From: Yonghong Song <yhs@fb.com>
To: Denis Salopek <denis.salopek@sartura.hr>, <bpf@vger.kernel.org>
Cc: Juraj Vijtiuk <juraj.vijtiuk@sartura.hr>,
Luka Oreskovic <luka.oreskovic@sartura.hr>,
Luka Perkov <luka.perkov@sartura.hr>,
Andrii Nakryiko <andrii.nakryiko@gmail.com>,
Daniel Borkmann <daniel@iogearbox.net>
Subject: Re: [PATCH v5 bpf-next 1/3] bpf: add lookup_and_delete_elem support to hashtab
Date: Fri, 16 Apr 2021 09:50:08 -0700 [thread overview]
Message-ID: <89e0177e-2ff4-f2a2-9e17-7f86fbc1b13c@fb.com> (raw)
In-Reply-To: <20210416095814.2771-1-denis.salopek@sartura.hr>
On 4/16/21 2:58 AM, Denis Salopek wrote:
> Extend the existing bpf_map_lookup_and_delete_elem() functionality to
> hashtab map types, in addition to stacks and queues.
> Create a new hashtab bpf_map_ops function that does lookup and deletion
> of the element under the same bucket lock and add the created map_ops to
> bpf.h.
>
> Cc: Juraj Vijtiuk <juraj.vijtiuk@sartura.hr>
> Cc: Luka Oreskovic <luka.oreskovic@sartura.hr>
> Cc: Luka Perkov <luka.perkov@sartura.hr>
> Cc: Yonghong Song <yhs@fb.com>
> Cc: Andrii Nakryiko <andrii.nakryiko@gmail.com>
> Cc: Daniel Borkmann <daniel@iogearbox.net>
> Signed-off-by: Denis Salopek <denis.salopek@sartura.hr>
> ---
> v2: Add functionality for LRU/per-CPU, add test_progs tests.
> v3: Add bpf_map_lookup_and_delete_elem_flags() and enable BPF_F_LOCK
> flag, change CHECKs to ASSERT_OKs, initialize variables to 0.
> v4: Fix the return value for unsupported map types.

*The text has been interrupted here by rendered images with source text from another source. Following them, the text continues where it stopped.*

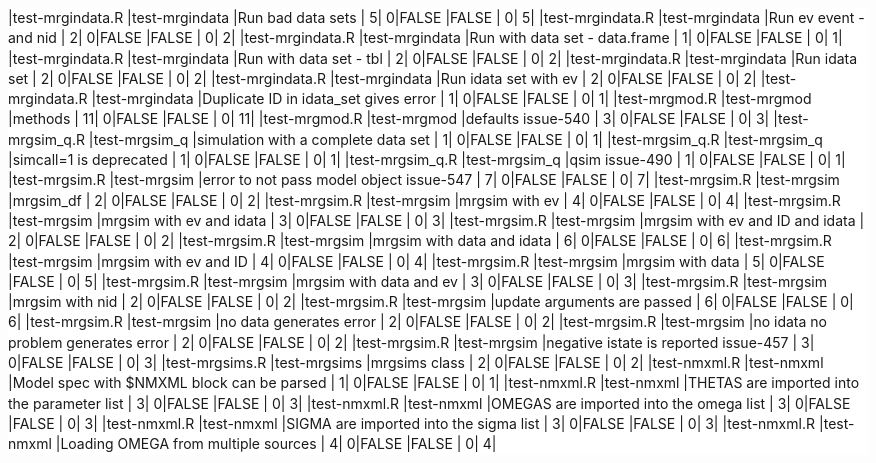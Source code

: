 |test-mrgindata.R          |test-mrgindata                       |Run bad data sets                                                         |  5|      0|FALSE   |FALSE |       0|      5|
|test-mrgindata.R          |test-mrgindata                       |Run ev event - and nid                                                    |  2|      0|FALSE   |FALSE |       0|      2|
|test-mrgindata.R          |test-mrgindata                       |Run with data set - data.frame                                            |  1|      0|FALSE   |FALSE |       0|      1|
|test-mrgindata.R          |test-mrgindata                       |Run with data set - tbl                                                   |  2|      0|FALSE   |FALSE |       0|      2|
|test-mrgindata.R          |test-mrgindata                       |Run idata set                                                             |  2|      0|FALSE   |FALSE |       0|      2|
|test-mrgindata.R          |test-mrgindata                       |Run idata set with ev                                                     |  2|      0|FALSE   |FALSE |       0|      2|
|test-mrgindata.R          |test-mrgindata                       |Duplicate ID in idata_set gives error                                     |  1|      0|FALSE   |FALSE |       0|      1|
|test-mrgmod.R             |test-mrgmod                          |methods                                                                   | 11|      0|FALSE   |FALSE |       0|     11|
|test-mrgmod.R             |test-mrgmod                          |defaults issue-540                                                        |  3|      0|FALSE   |FALSE |       0|      3|
|test-mrgsim_q.R           |test-mrgsim_q                        |simulation with a complete data set                                       |  1|      0|FALSE   |FALSE |       0|      1|
|test-mrgsim_q.R           |test-mrgsim_q                        |simcall=1 is deprecated                                                   |  1|      0|FALSE   |FALSE |       0|      1|
|test-mrgsim_q.R           |test-mrgsim_q                        |qsim issue-490                                                            |  1|      0|FALSE   |FALSE |       0|      1|
|test-mrgsim.R             |test-mrgsim                          |error to not pass model object issue-547                                  |  7|      0|FALSE   |FALSE |       0|      7|
|test-mrgsim.R             |test-mrgsim                          |mrgsim_df                                                                 |  2|      0|FALSE   |FALSE |       0|      2|
|test-mrgsim.R             |test-mrgsim                          |mrgsim with ev                                                            |  4|      0|FALSE   |FALSE |       0|      4|
|test-mrgsim.R             |test-mrgsim                          |mrgsim with ev and idata                                                  |  3|      0|FALSE   |FALSE |       0|      3|
|test-mrgsim.R             |test-mrgsim                          |mrgsim with ev and ID and idata                                           |  2|      0|FALSE   |FALSE |       0|      2|
|test-mrgsim.R             |test-mrgsim                          |mrgsim with data and idata                                                |  6|      0|FALSE   |FALSE |       0|      6|
|test-mrgsim.R             |test-mrgsim                          |mrgsim with ev and ID                                                     |  4|      0|FALSE   |FALSE |       0|      4|
|test-mrgsim.R             |test-mrgsim                          |mrgsim with data                                                          |  5|      0|FALSE   |FALSE |       0|      5|
|test-mrgsim.R             |test-mrgsim                          |mrgsim with data and ev                                                   |  3|      0|FALSE   |FALSE |       0|      3|
|test-mrgsim.R             |test-mrgsim                          |mrgsim with nid                                                           |  2|      0|FALSE   |FALSE |       0|      2|
|test-mrgsim.R             |test-mrgsim                          |update arguments are passed                                               |  6|      0|FALSE   |FALSE |       0|      6|
|test-mrgsim.R             |test-mrgsim                          |no data generates error                                                   |  2|      0|FALSE   |FALSE |       0|      2|
|test-mrgsim.R             |test-mrgsim                          |no idata no problem generates error                                       |  2|      0|FALSE   |FALSE |       0|      2|
|test-mrgsim.R             |test-mrgsim                          |negative istate is reported issue-457                                     |  3|      0|FALSE   |FALSE |       0|      3|
|test-mrgsims.R            |test-mrgsims                         |mrgsims class                                                             |  2|      0|FALSE   |FALSE |       0|      2|
|test-nmxml.R              |test-nmxml                           |Model spec with $NMXML block can be parsed                                |  1|      0|FALSE   |FALSE |       0|      1|
|test-nmxml.R              |test-nmxml                           |THETAS are imported into the parameter list                               |  3|      0|FALSE   |FALSE |       0|      3|
|test-nmxml.R              |test-nmxml                           |OMEGAS are imported into the omega list                                   |  3|      0|FALSE   |FALSE |       0|      3|
|test-nmxml.R              |test-nmxml                           |SIGMA are imported into the sigma list                                    |  3|      0|FALSE   |FALSE |       0|      3|
|test-nmxml.R              |test-nmxml                           |Loading OMEGA from multiple sources                                       |  4|      0|FALSE   |FALSE |       0|      4|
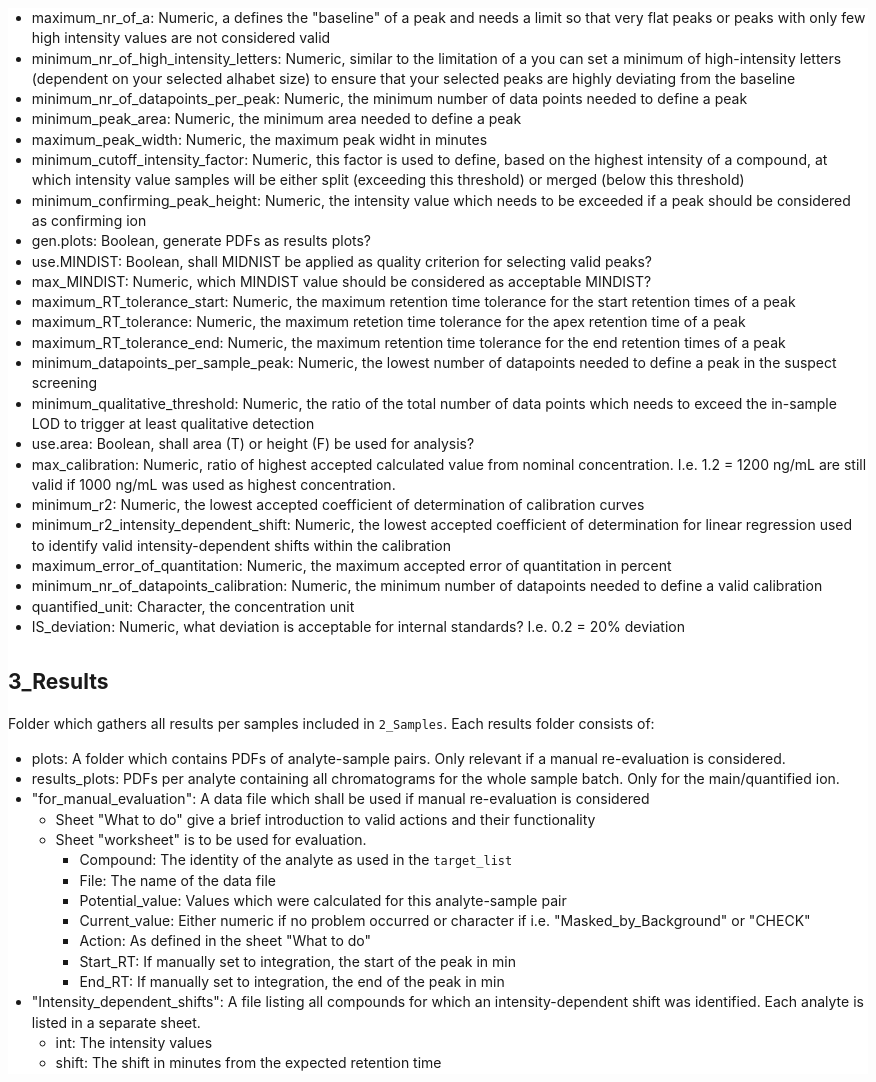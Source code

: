 - maximum_nr_of_a: Numeric, a defines the "baseline" of a peak and needs a limit so that very flat peaks or peaks with only few high intensity values are not considered valid
- minimum_nr_of_high_intensity_letters: Numeric, similar to the limitation of a you can set a minimum of high-intensity letters (dependent on your selected alhabet size) to ensure that your selected peaks are highly deviating from the baseline
- minimum_nr_of_datapoints_per_peak: Numeric, the minimum number of data points needed to define a peak
- minimum_peak_area: Numeric, the minimum area needed to define a peak
- maximum_peak_width: Numeric, the maximum peak widht in minutes
- minimum_cutoff_intensity_factor: Numeric, this factor is used to define, based on the highest intensity of a compound, at which intensity value samples will be either split (exceeding this threshold) or merged (below this threshold)
- minimum_confirming_peak_height: Numeric, the intensity value which needs to be exceeded if a peak should be considered as confirming ion
- gen.plots: Boolean, generate PDFs as results plots?
- use.MINDIST: Boolean, shall MIDNIST be applied as quality criterion for selecting valid peaks?
- max_MINDIST: Numeric, which MINDIST value should be considered as acceptable MINDIST?
- maximum_RT_tolerance_start: Numeric, the maximum retention time tolerance for the start retention times of a peak
- maximum_RT_tolerance: Numeric, the maximum retetion time tolerance for the apex retention time of a peak
- maximum_RT_tolerance_end: Numeric, the maximum retention time tolerance for the end retention times of a peak
- minimum_datapoints_per_sample_peak: Numeric, the lowest number of datapoints needed to define a peak in the suspect screening
- minimum_qualitative_threshold: Numeric, the ratio of the total number of data points which needs to exceed the in-sample LOD to trigger at least qualitative detection
- use.area: Boolean, shall area (T) or height (F) be used for analysis?
- max_calibration: Numeric, ratio of highest accepted calculated value from nominal concentration. I.e. 1.2 = 1200 ng/mL are still valid if 1000 ng/mL was used as highest concentration.
- minimum_r2: Numeric, the lowest accepted coefficient of determination of calibration curves
- minimum_r2_intensity_dependent_shift: Numeric, the lowest accepted coefficient of determination for linear regression used to identify valid intensity-dependent shifts within the calibration
- maximum_error_of_quantitation: Numeric, the maximum accepted error of quantitation in percent
- minimum_nr_of_datapoints_calibration: Numeric, the minimum number of datapoints needed to define a valid calibration
- quantified_unit: Character, the concentration unit
- IS_deviation: Numeric, what deviation is acceptable for internal standards? I.e. 0.2 = 20% deviation

## 3_Results

Folder which gathers all results per samples included in `2_Samples`. Each results folder consists of: 

- plots: A folder which contains PDFs of analyte-sample pairs. Only relevant if a manual re-evaluation is considered.
- results_plots: PDFs per analyte containing all chromatograms for the whole sample batch. Only for the main/quantified ion.
- "for_manual_evaluation": A data file which shall be used if manual re-evaluation is considered
  - Sheet "What to do" give a brief introduction to valid actions and their functionality
  - Sheet "worksheet" is to be used for evaluation.
    - Compound: The identity of the analyte as used in the `target_list`
    - File: The name of the data file
    - Potential_value: Values which were calculated for this analyte-sample pair
    - Current_value: Either numeric if no problem occurred or character if i.e. "Masked_by_Background" or "CHECK"
    - Action: As defined in the sheet "What to do"
    - Start_RT: If manually set to integration, the start of the peak in min
    - End_RT: If manually set to integration, the end of the peak in min
- "Intensity_dependent_shifts": A file listing all compounds for which an intensity-dependent shift was identified. Each analyte is listed in a separate sheet.
   - int: The intensity values
   - shift: The shift in minutes from the expected retention time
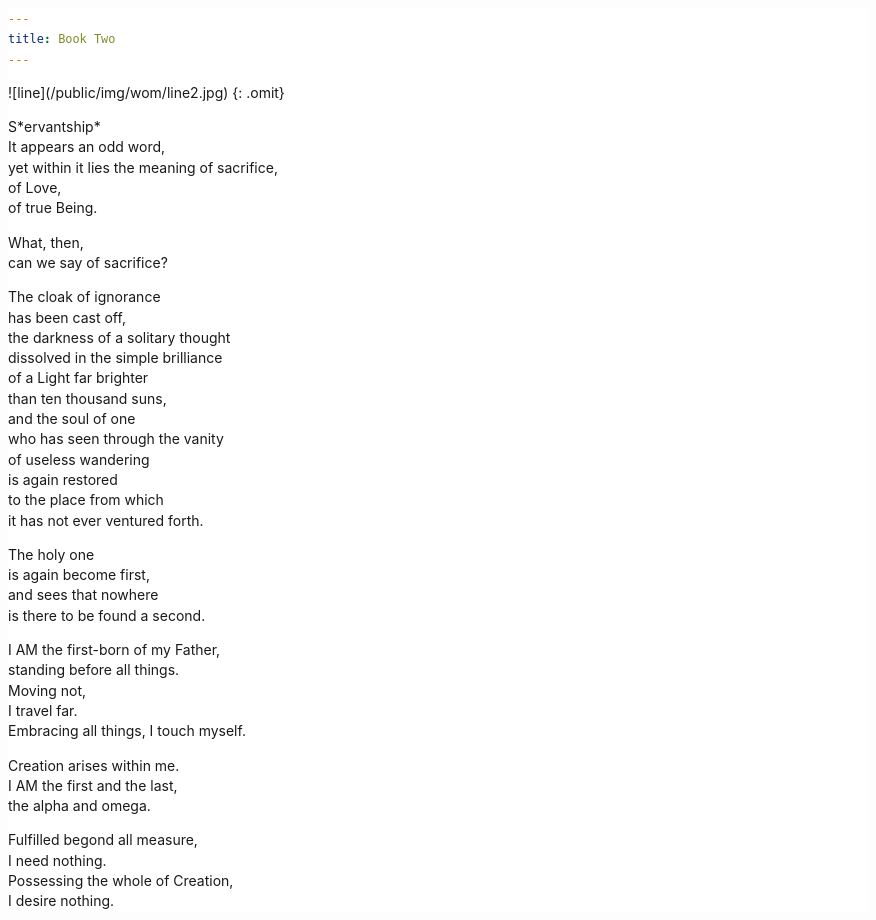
 ```yaml
---
title: Book Two
---
```


<div markdown="1" class="center">
![line](/public/img/wom/line2.jpg)
{: .omit}
</div>

<p markdown="1" class="top"><span class="dropcaps">S</span>*ervantship*<br/>
It appears an odd word,<br/>
yet within it lies the meaning of sacrifice,<br/>
of Love,<br/>
of true Being.</p>

What, then,<br/>
can we say of sacrifice?

The cloak of ignorance<br/>
has been cast off,<br/>
the darkness of a solitary thought<br/>
dissolved in the simple brilliance<br/>
of a Light far brighter<br/>
than ten thousand suns,<br/>
and the soul of one<br/>
who has seen through the vanity<br/>
of useless wandering<br/>
is again restored<br/>
to the place from which<br/>
it has not ever ventured forth.

The holy one<br/>
is again become first,<br/>
and sees that nowhere<br/>
is there to be found a second.

<div markdown="1" class="indent">
I AM the first-born of my Father,<br/>
standing before all things. <br/>
Moving not,<br/>
I travel far. <br/>
Embracing all things, I touch myself.

Creation arises within me.<br/>
I AM the first and the last,<br/>
the alpha and omega.

Fulfilled begond all measure,<br/>
I need nothing.<br/>
Possessing the whole of Creation,<br/>
I desire nothing.

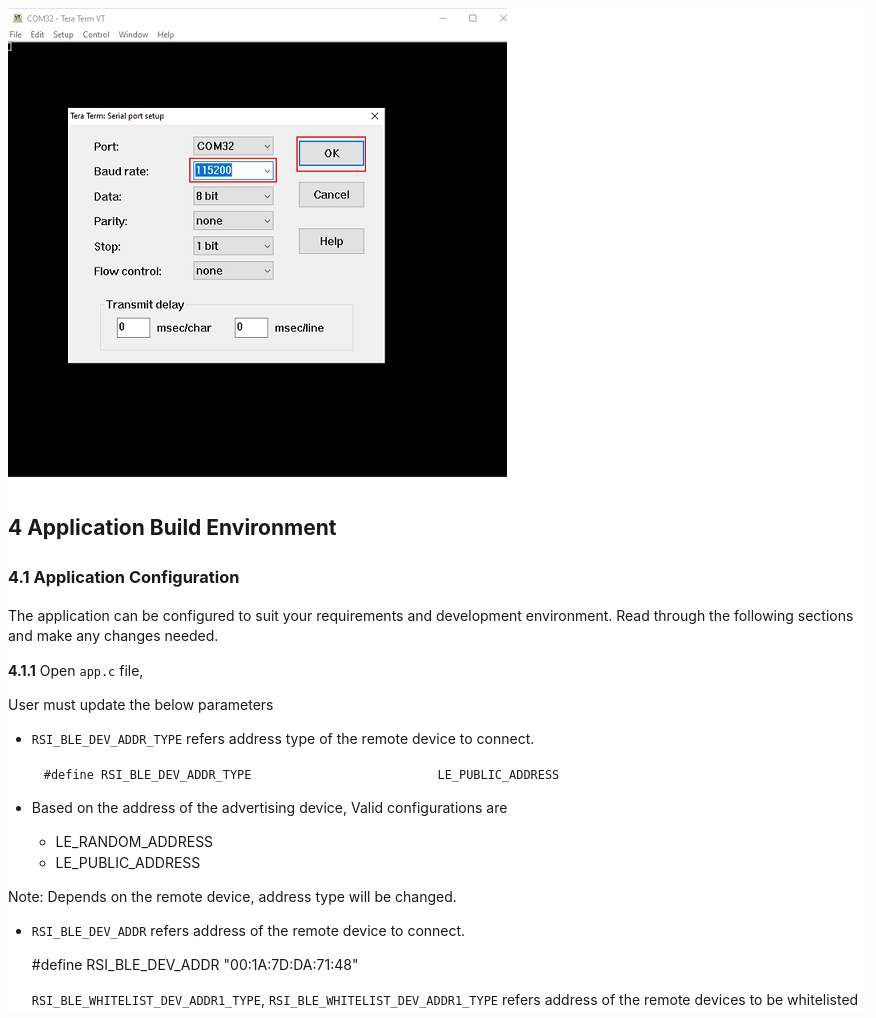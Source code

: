   **![Baud rate](resources/readme/serial_port.png)**

## 4 Application Build Environment

### 4.1 Application Configuration

The application can be configured to suit your requirements and development environment. Read through the following sections and make any changes needed.

**4.1.1** Open `app.c` file,

User must update the below parameters 

- `RSI_BLE_DEV_ADDR_TYPE` refers address type of the remote device to connect.  
```
	 #define RSI_BLE_DEV_ADDR_TYPE                          LE_PUBLIC_ADDRESS 
```
  - Based on the address of the advertising device, Valid configurations are

    - LE_RANDOM_ADDRESS
    - LE_PUBLIC_ADDRESS
   
   Note:
     Depends on the remote device, address type will be changed.

- `RSI_BLE_DEV_ADDR` refers address of the remote device to connect.

	 #define RSI_BLE_DEV_ADDR                      "00:1A:7D:DA:71:48"

   `RSI_BLE_WHITELIST_DEV_ADDR1_TYPE`, `RSI_BLE_WHITELIST_DEV_ADDR1_TYPE` refers address of the remote devices to be whitelisted
   
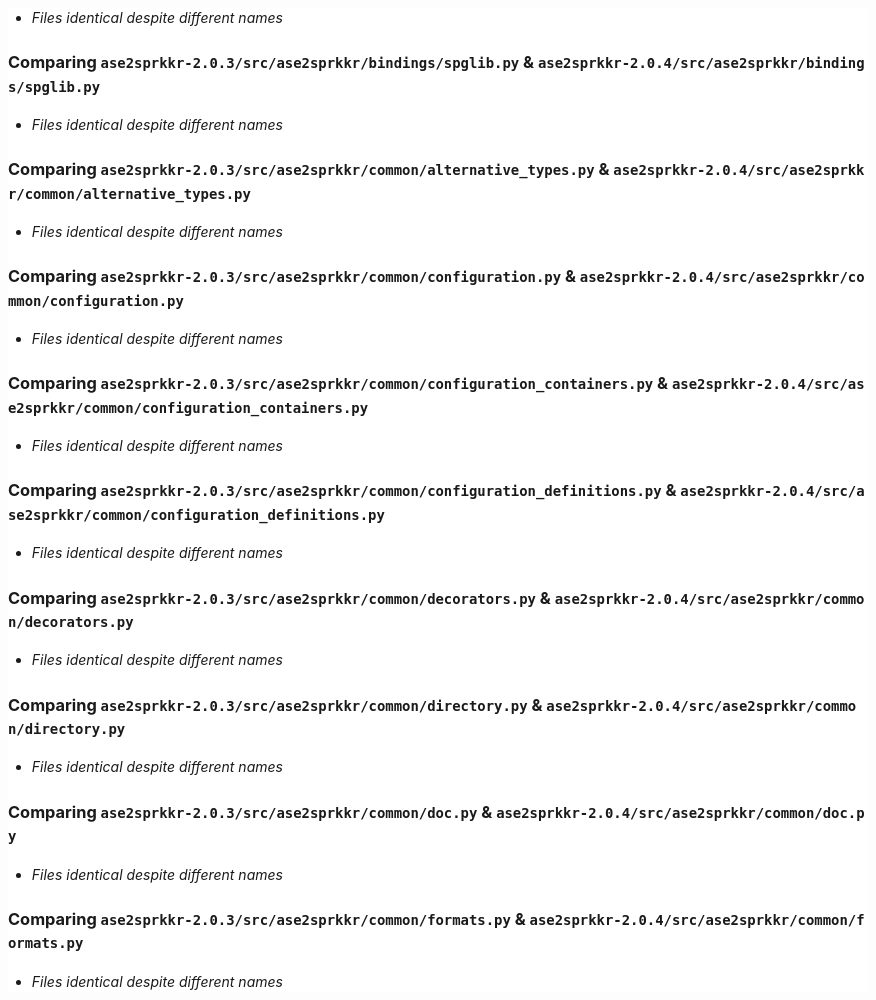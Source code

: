  * *Files identical despite different names*

### Comparing `ase2sprkkr-2.0.3/src/ase2sprkkr/bindings/spglib.py` & `ase2sprkkr-2.0.4/src/ase2sprkkr/bindings/spglib.py`

 * *Files identical despite different names*

### Comparing `ase2sprkkr-2.0.3/src/ase2sprkkr/common/alternative_types.py` & `ase2sprkkr-2.0.4/src/ase2sprkkr/common/alternative_types.py`

 * *Files identical despite different names*

### Comparing `ase2sprkkr-2.0.3/src/ase2sprkkr/common/configuration.py` & `ase2sprkkr-2.0.4/src/ase2sprkkr/common/configuration.py`

 * *Files identical despite different names*

### Comparing `ase2sprkkr-2.0.3/src/ase2sprkkr/common/configuration_containers.py` & `ase2sprkkr-2.0.4/src/ase2sprkkr/common/configuration_containers.py`

 * *Files identical despite different names*

### Comparing `ase2sprkkr-2.0.3/src/ase2sprkkr/common/configuration_definitions.py` & `ase2sprkkr-2.0.4/src/ase2sprkkr/common/configuration_definitions.py`

 * *Files identical despite different names*

### Comparing `ase2sprkkr-2.0.3/src/ase2sprkkr/common/decorators.py` & `ase2sprkkr-2.0.4/src/ase2sprkkr/common/decorators.py`

 * *Files identical despite different names*

### Comparing `ase2sprkkr-2.0.3/src/ase2sprkkr/common/directory.py` & `ase2sprkkr-2.0.4/src/ase2sprkkr/common/directory.py`

 * *Files identical despite different names*

### Comparing `ase2sprkkr-2.0.3/src/ase2sprkkr/common/doc.py` & `ase2sprkkr-2.0.4/src/ase2sprkkr/common/doc.py`

 * *Files identical despite different names*

### Comparing `ase2sprkkr-2.0.3/src/ase2sprkkr/common/formats.py` & `ase2sprkkr-2.0.4/src/ase2sprkkr/common/formats.py`

 * *Files identical despite different names*

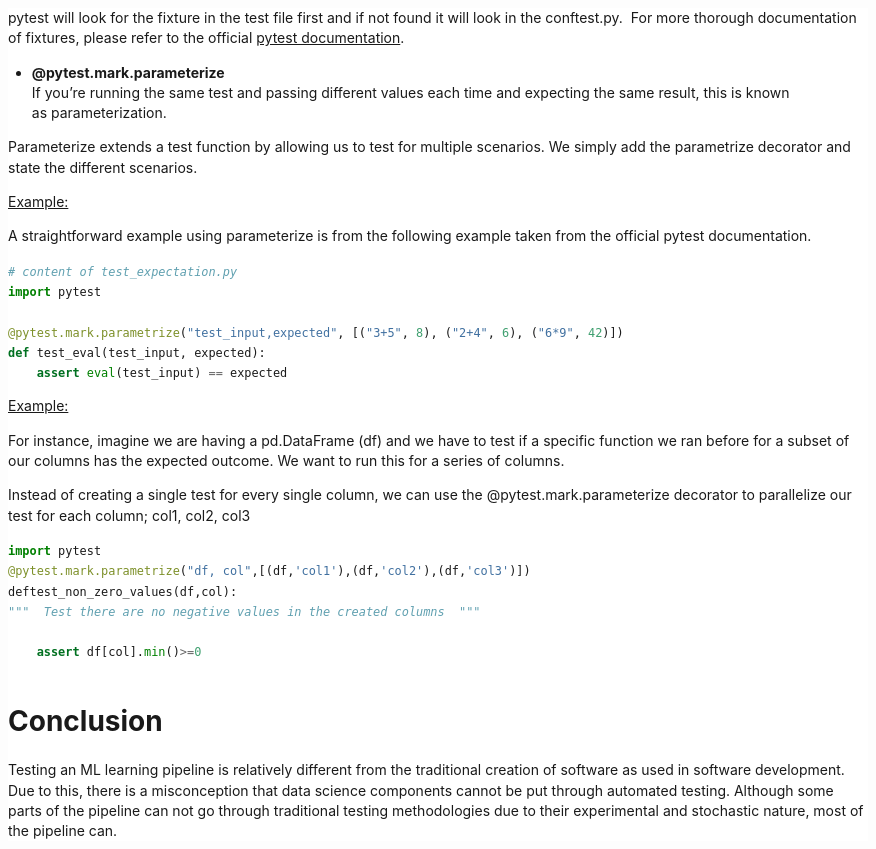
 ```python
```

pytest will look for the fixture in the test file first and if not found it will look in the conftest.py. 
For more thorough documentation of fixtures, please refer to the official [pytest documentation](https://docs.pytest.org/en/stable/).

- **@pytest.mark.parameterize** <br>
If you’re running the same test and passing different values each time and expecting the same result, this is known as parameterization.

Parameterize extends a test function by allowing us to test for multiple scenarios. We simply add the parametrize decorator and state the different scenarios.

<u>Example:</u>

A straightforward example using parameterize is from the following example taken from the official pytest documentation.

```python
# content of test_expectation.py
import pytest

@pytest.mark.parametrize("test_input,expected", [("3+5", 8), ("2+4", 6), ("6*9", 42)])
def test_eval(test_input, expected):
    assert eval(test_input) == expected
```

<u>Example:</u>

For instance, imagine we are having a pd.DataFrame (df) and we have to test if a specific function we ran before for a subset of our columns has the expected outcome. We want to run this for a series of columns.

Instead of creating a single test for every single column, we can use the @pytest.mark.parameterize decorator to parallelize our test for each column; col1, col2, col3 

```python
import pytest
@pytest.mark.parametrize("df, col",[(df,'col1'),(df,'col2'),(df,'col3')])
deftest_non_zero_values(df,col):
"""  Test there are no negative values in the created columns  """

	assert df[col].min()>=0
```

# Conclusion
Testing an ML learning pipeline is relatively different from the traditional creation of software as used in software development. Due to this, there is a misconception that data science components cannot be put through automated testing. Although some parts of the pipeline can not go through traditional testing methodologies due to their experimental and stochastic nature, most of the pipeline can.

> v5: Split patch to 3 patches. Extend BPF_MAP_LOOKUP_AND_DELETE_ELEM
> documentation with this changes.
> ---
> include/linux/bpf.h | 2 +
> include/uapi/linux/bpf.h | 13 +++++
> kernel/bpf/hashtab.c | 99 ++++++++++++++++++++++++++++++++++
> kernel/bpf/syscall.c | 33 ++++++++++--
> tools/include/uapi/linux/bpf.h | 13 +++++
> 5 files changed, 156 insertions(+), 4 deletions(-)
>
> diff --git a/include/linux/bpf.h b/include/linux/bpf.h
> index ff8cd68c01b3..d39fe682799e 100644
> --- a/include/linux/bpf.h
> +++ b/include/linux/bpf.h
> @@ -68,6 +68,8 @@ struct bpf_map_ops {
> void *(*map_lookup_elem_sys_only)(struct bpf_map *map, void *key);
> int (*map_lookup_batch)(struct bpf_map *map, const union bpf_attr *attr,
> union bpf_attr __user *uattr);
> + int (*map_lookup_and_delete_elem)(struct bpf_map *map, void *key,
> + void *value, u64 flags);
> int (*map_lookup_and_delete_batch)(struct bpf_map *map,
> const union bpf_attr *attr,
> union bpf_attr __user *uattr);
> diff --git a/include/uapi/linux/bpf.h b/include/uapi/linux/bpf.h
> index df164a44bb41..f30cabe02814 100644
> --- a/include/uapi/linux/bpf.h
> +++ b/include/uapi/linux/bpf.h
> @@ -527,6 +527,15 @@ union bpf_iter_link_info {
> * Look up an element with the given *key* in the map referred to
> * by the file descriptor *fd*, and if found, delete the element.
> *
> + * For **BPF_MAP_TYPE_QUEUE** and **BPF_MAP_TYPE_STACK** map
> + * types, the *flags* argument needs to be set to 0, but for other
> + * map types, it may be specified as:
> + *
> + * **BPF_F_LOCK**
> + * Look up and delete the value of a spin-locked map
> + * without returning the lock. This must be specified if
> + * the elements contain a spinlock.
> + *
> * The **BPF_MAP_TYPE_QUEUE** and **BPF_MAP_TYPE_STACK** map types
> * implement this command as a "pop" operation, deleting the top
> * element rather than one corresponding to *key*.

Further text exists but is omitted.